Centenary World Cruise Day 9: Stonehenge!

“What happened to Day 8?” I hear you cry. Nothing. Nothing happened to Day 8 because nothing happened on Day 8. Let’s move on!

We made port in Southampton, and while the passengers from the last cruise left (good-bye to all those hacking coughers!) and the passengers for this next leg came on, we boarded a bus for Stonehenge.

On the way, we took a little detour through the New Forest, where “new,” in typical British style, means that it was planted 600 years ago. So much of the wooded areas reminded me powerfully of home, and I felt my first real wave of homesickness that didn’t involve my family.

As we crossed the Avon river, I learned that there are lots of rivers in England called Avon. Here’s why:
Foreigner: Hello! We’ve come to colonize your land! What’s the name of this river?
Native: I can’t understand a word you’re saying. Speak Celtic, for crying out loud!
Foreigner (speaking their own language more loudly and slowly with large hand gestures): THIS RIVER HERE…WHAT DO YOU CALL IT?
Native (with a dismissive look): It’s a river?
Foreigner: Then in recognition of your culture which I will do my best to obliterate along with much of your population, I will call it “River”!
“Avon” is the Celtic word for “river.”  

On to Stonehenge! The first time I saw the Mona Lisa, I was let down because it’s only about the size of a sheet of notebook paper. I prepared myself for Stonehenge to be similarly disappointing.

In the visitor’s center, I learned that “henge” doesn’t refer to the stones, but to the circle of ditch surrounding the stones. There are lots of other henges (Woodhenge is nearby), but all they have in common is that ditch. Next, I learned that the average height of the people who built is was just over four feet, which explains much about my mother and grandmother.

Lise reclining on a bed of woven wood
This is a bed made of something like woven willow branches. It’s every bit as uncomfortable as it looks.

We then went out to Stonehenge itself. It’s exactly as advertised, except for one thing: while the stones are every bit as tall as they look, they are much closer together than I was imagining. I thought there would be room for thirty or forty people within the remaining circle of stones, but it appears that there is room for more like 5-8.

My husband and me in a photo that just looks like we’re standing in front of a poster.

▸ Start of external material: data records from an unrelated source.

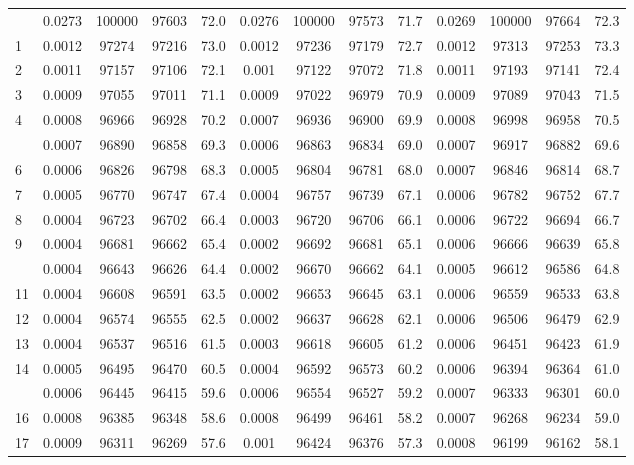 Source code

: \documentclass[
  14pt,
]{article}
\begin{document}
\begin{longtable}[t]{lcccccccccccc}
\endfoot
\bottomrule
\endlastfoot
0 & 0.0273 & 100000 & 97603 & 72.0 & 0.0276 & 100000 & 97573 & 71.7 & 0.0269 & 100000 & 97664 & 72.3\\
1 & 0.0012 & 97274 & 97216 & 73.0 & 0.0012 & 97236 & 97179 & 72.7 & 0.0012 & 97313 & 97253 & 73.3\\
2 & 0.0011 & 97157 & 97106 & 72.1 & 0.001 & 97122 & 97072 & 71.8 & 0.0011 & 97193 & 97141 & 72.4\\
3 & 0.0009 & 97055 & 97011 & 71.1 & 0.0009 & 97022 & 96979 & 70.9 & 0.0009 & 97089 & 97043 & 71.5\\
4 & 0.0008 & 96966 & 96928 & 70.2 & 0.0007 & 96936 & 96900 & 69.9 & 0.0008 & 96998 & 96958 & 70.5\\
\addlinespace
5 & 0.0007 & 96890 & 96858 & 69.3 & 0.0006 & 96863 & 96834 & 69.0 & 0.0007 & 96917 & 96882 & 69.6\\
6 & 0.0006 & 96826 & 96798 & 68.3 & 0.0005 & 96804 & 96781 & 68.0 & 0.0007 & 96846 & 96814 & 68.7\\
7 & 0.0005 & 96770 & 96747 & 67.4 & 0.0004 & 96757 & 96739 & 67.1 & 0.0006 & 96782 & 96752 & 67.7\\
8 & 0.0004 & 96723 & 96702 & 66.4 & 0.0003 & 96720 & 96706 & 66.1 & 0.0006 & 96722 & 96694 & 66.7\\
9 & 0.0004 & 96681 & 96662 & 65.4 & 0.0002 & 96692 & 96681 & 65.1 & 0.0006 & 96666 & 96639 & 65.8\\
\addlinespace
10 & 0.0004 & 96643 & 96626 & 64.4 & 0.0002 & 96670 & 96662 & 64.1 & 0.0005 & 96612 & 96586 & 64.8\\
11 & 0.0004 & 96608 & 96591 & 63.5 & 0.0002 & 96653 & 96645 & 63.1 & 0.0006 & 96559 & 96533 & 63.8\\
12 & 0.0004 & 96574 & 96555 & 62.5 & 0.0002 & 96637 & 96628 & 62.1 & 0.0006 & 96506 & 96479 & 62.9\\
13 & 0.0004 & 96537 & 96516 & 61.5 & 0.0003 & 96618 & 96605 & 61.2 & 0.0006 & 96451 & 96423 & 61.9\\
14 & 0.0005 & 96495 & 96470 & 60.5 & 0.0004 & 96592 & 96573 & 60.2 & 0.0006 & 96394 & 96364 & 61.0\\
\addlinespace
15 & 0.0006 & 96445 & 96415 & 59.6 & 0.0006 & 96554 & 96527 & 59.2 & 0.0007 & 96333 & 96301 & 60.0\\
16 & 0.0008 & 96385 & 96348 & 58.6 & 0.0008 & 96499 & 96461 & 58.2 & 0.0007 & 96268 & 96234 & 59.0\\
17 & 0.0009 & 96311 & 96269 & 57.6 & 0.001 & 96424 & 96376 & 57.3 & 0.0008 & 96199 & 96162 & 58.1\\

\end{longtable}
\end{document}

Stonehenge is on a hill in the middle of a vast plain, which means that the wind there can rip your hair off. It also rains a lot, leading to this particular bin.

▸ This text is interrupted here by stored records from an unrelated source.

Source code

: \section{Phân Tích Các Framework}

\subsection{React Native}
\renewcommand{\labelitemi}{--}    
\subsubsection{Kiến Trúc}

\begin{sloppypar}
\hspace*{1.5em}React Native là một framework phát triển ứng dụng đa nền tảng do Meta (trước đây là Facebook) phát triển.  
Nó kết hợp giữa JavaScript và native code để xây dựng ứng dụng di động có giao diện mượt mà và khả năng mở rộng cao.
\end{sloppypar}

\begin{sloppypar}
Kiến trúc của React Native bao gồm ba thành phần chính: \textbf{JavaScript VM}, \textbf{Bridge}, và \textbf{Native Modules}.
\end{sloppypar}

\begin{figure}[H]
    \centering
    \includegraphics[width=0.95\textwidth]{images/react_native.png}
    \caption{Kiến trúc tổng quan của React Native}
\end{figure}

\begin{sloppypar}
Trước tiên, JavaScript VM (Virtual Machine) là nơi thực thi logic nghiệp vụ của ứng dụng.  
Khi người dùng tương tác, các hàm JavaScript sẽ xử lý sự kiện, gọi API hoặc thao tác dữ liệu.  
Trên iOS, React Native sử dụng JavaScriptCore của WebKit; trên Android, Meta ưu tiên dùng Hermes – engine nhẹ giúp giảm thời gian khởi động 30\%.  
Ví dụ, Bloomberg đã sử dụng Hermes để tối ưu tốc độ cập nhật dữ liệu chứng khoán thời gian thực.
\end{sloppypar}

The last thing I learned is that crows in England are incredibly vain, and also not well-off financially. Take this specimen. You can see, as it grooms itself, that its white roots are showing. Deduction tells us both that this crow dyes its feathers, and that it hasn’t done so recently, but desires to keep up appearances.

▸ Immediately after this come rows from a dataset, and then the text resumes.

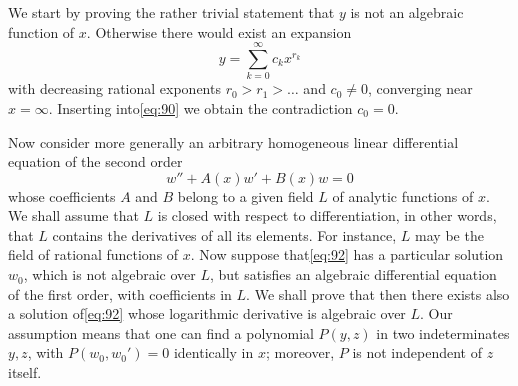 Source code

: We start by proving the rather trivial statement that $y$ is not an algebraic function of $x$. Otherwise there would exist an expansion
\[y = \sum_{k=0}^{\infty} c_k x^{r_k}\]
with decreasing rational exponents $r_0 > r_1 > \dots$ and $c_0 \neq 0$, converging near $x=\infty$. Inserting into\eqref{eq:90} we obtain the contradiction $c_0=0$.

Now consider more generally an arbitrary homogeneous linear differential equation of the second order
\begin{equation}
w'' + A(x)w' + B(x)w = 0 \tag{92}\label{eq:92}
\end{equation}
whose coefficients $A$ and $B$ belong to a given field $L$ of analytic functions of $x$. We shall assume that $L$ is closed with respect to differentiation, in other words, that $L$ contains the derivatives of all its elements. For instance, $L$ may be the field of rational functions of $x$. Now suppose that\eqref{eq:92} has a particular solution $w_0$, which is not algebraic over $L$, but satisfies an algebraic differential equation of the first order, with coefficients in $L$. We shall prove that then there exists also a solution of\eqref{eq:92} whose logarithmic derivative is algebraic over $L$. Our assumption means that one can find a polynomial $P(y,z)$ in two indeterminates $y,z$, with $P(w_0, w_0') = 0$ identically in $x$; moreover, $P$ is not independent of $z$ itself.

A truly shocking number of people (including us) had their backs to Stonehenge, one of the most famous monuments in the world, in order to take pictures of this bird.

Once back on board (where we discovered that, with the new crop of passengers, the average age of the population had shot up by 20 years), we were treated to the Imperial Military Band which, despite its pompous name and the fact that it was exclusively men, gave a very impressive concert. A lovely end to a lovely day.